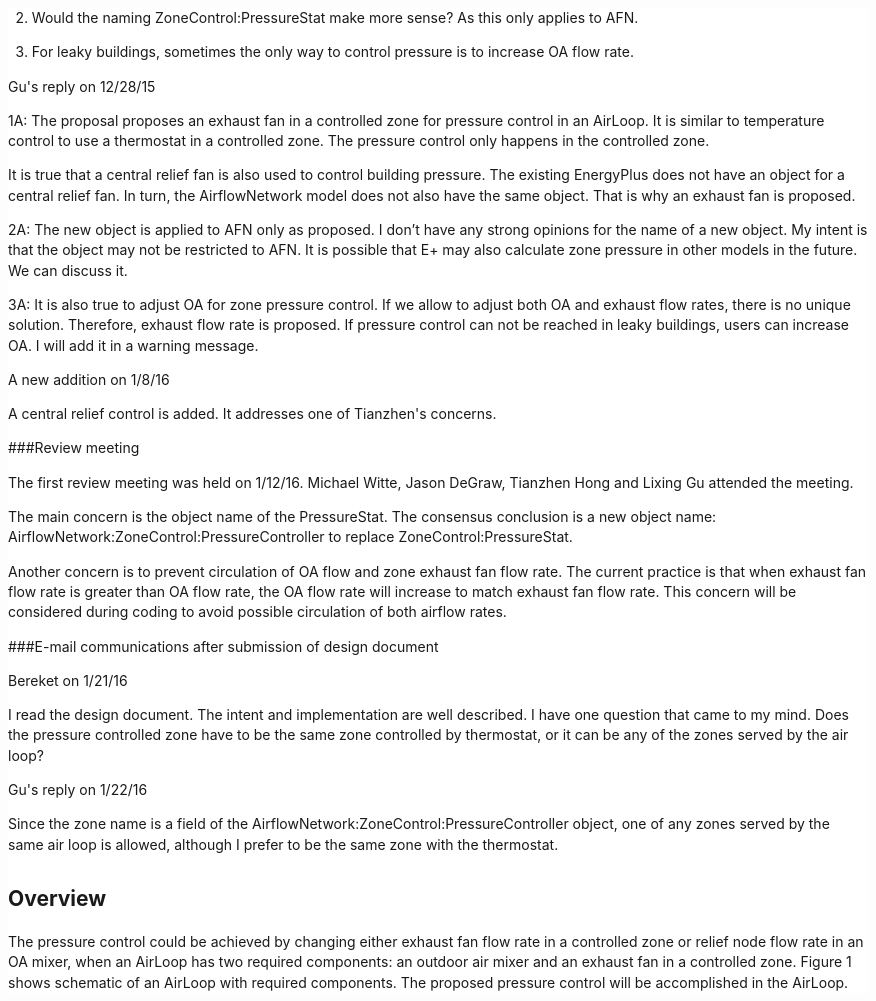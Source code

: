 2. Would the naming ZoneControl:PressureStat make more sense? As this only applies to AFN.

3. For leaky buildings, sometimes the only way to control pressure is to increase OA flow rate. 

Gu's reply on 12/28/15

1A: The proposal proposes an exhaust fan in a controlled zone for pressure control in an AirLoop. It is similar to temperature control to use a thermostat in a controlled zone. The pressure control only happens in the controlled zone. 

It is true that a central relief fan is also used to control building pressure. The existing EnergyPlus does not have an object for a central relief fan. In turn, the AirflowNetwork model does not also have the same object. That is why an exhaust fan is proposed.   

2A: The new object is applied to AFN only as proposed. I don’t have any strong opinions for the name of a new object. My intent is that the object may not be restricted to AFN. It is possible that E+ may also calculate zone pressure in other models in the future.  We can discuss it.

3A: It is also true to adjust OA for zone pressure control. If we allow to adjust both OA and exhaust flow rates, there is no unique solution. Therefore, exhaust flow rate is proposed. If pressure control can not be reached in leaky buildings, users can increase OA. I will add it in a warning message.  

A new addition on 1/8/16

A central relief control is added. It addresses one of Tianzhen's concerns.

###Review meeting

The first review meeting was held on 1/12/16. Michael Witte, Jason DeGraw, Tianzhen Hong and Lixing Gu attended the meeting.

The main concern is the object name of the PressureStat. The consensus conclusion is a new object name: AirflowNetwork:ZoneControl:PressureController to replace ZoneControl:PressureStat.

Another concern is to prevent circulation of OA flow and zone exhaust fan flow rate. The current practice is that when exhaust fan flow rate is greater than OA flow rate, the OA flow rate will increase to match exhaust fan flow rate. This concern will be considered during coding to avoid possible circulation of both airflow rates.  

###E-mail communications after submission of design document

Bereket on 1/21/16

I read the design document.  The intent and implementation are well described.  I have one question that came to my mind.  Does the pressure controlled zone have to be the same zone controlled by thermostat, or it can be any of the zones served by the air loop?
 
Gu's reply on 1/22/16

Since the zone name is a field of the AirflowNetwork:ZoneControl:PressureController object, one of any zones served by the same air loop is allowed, although I prefer to be the same zone with the thermostat.

## Overview ##

The pressure control could be achieved by changing either exhaust fan flow rate in a controlled zone or relief node flow rate in an OA mixer, when an AirLoop has two required components: an outdoor air mixer and an exhaust fan in a controlled zone. Figure 1 shows schematic of an AirLoop with required components. The proposed pressure control will be accomplished in the AirLoop.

--

* [TASK INSTRUCTIONS]
Retype the data above exactly; pictures are not part of the copy.

* [TASK OUTPUT]
Source code

: 2. Would the naming ZoneControl:PressureStat make more sense? As this only applies to AFN.

3. For leaky buildings, sometimes the only way to control pressure is to increase OA flow rate. 

Gu's reply on 12/28/15

1A: The proposal proposes an exhaust fan in a controlled zone for pressure control in an AirLoop. It is similar to temperature control to use a thermostat in a controlled zone. The pressure control only happens in the controlled zone. 

It is true that a central relief fan is also used to control building pressure. The existing EnergyPlus does not have an object for a central relief fan. In turn, the AirflowNetwork model does not also have the same object. That is why an exhaust fan is proposed.   

2A: The new object is applied to AFN only as proposed. I don’t have any strong opinions for the name of a new object. My intent is that the object may not be restricted to AFN. It is possible that E+ may also calculate zone pressure in other models in the future.  We can discuss it.

3A: It is also true to adjust OA for zone pressure control. If we allow to adjust both OA and exhaust flow rates, there is no unique solution. Therefore, exhaust flow rate is proposed. If pressure control can not be reached in leaky buildings, users can increase OA. I will add it in a warning message.  

A new addition on 1/8/16

A central relief control is added. It addresses one of Tianzhen's concerns.

###Review meeting

The first review meeting was held on 1/12/16. Michael Witte, Jason DeGraw, Tianzhen Hong and Lixing Gu attended the meeting.

The main concern is the object name of the PressureStat. The consensus conclusion is a new object name: AirflowNetwork:ZoneControl:PressureController to replace ZoneControl:PressureStat.

Another concern is to prevent circulation of OA flow and zone exhaust fan flow rate. The current practice is that when exhaust fan flow rate is greater than OA flow rate, the OA flow rate will increase to match exhaust fan flow rate. This concern will be considered during coding to avoid possible circulation of both airflow rates.  

###E-mail communications after submission of design document

Bereket on 1/21/16

I read the design document.  The intent and implementation are well described.  I have one question that came to my mind.  Does the pressure controlled zone have to be the same zone controlled by thermostat, or it can be any of the zones served by the air loop?
 
Gu's reply on 1/22/16

Since the zone name is a field of the AirflowNetwork:ZoneControl:PressureController object, one of any zones served by the same air loop is allowed, although I prefer to be the same zone with the thermostat.

## Overview ##

The pressure control could be achieved by changing either exhaust fan flow rate in a controlled zone or relief node flow rate in an OA mixer, when an AirLoop has two required components: an outdoor air mixer and an exhaust fan in a controlled zone. Figure 1 shows schematic of an AirLoop with required components. The proposed pressure control will be accomplished in the AirLoop.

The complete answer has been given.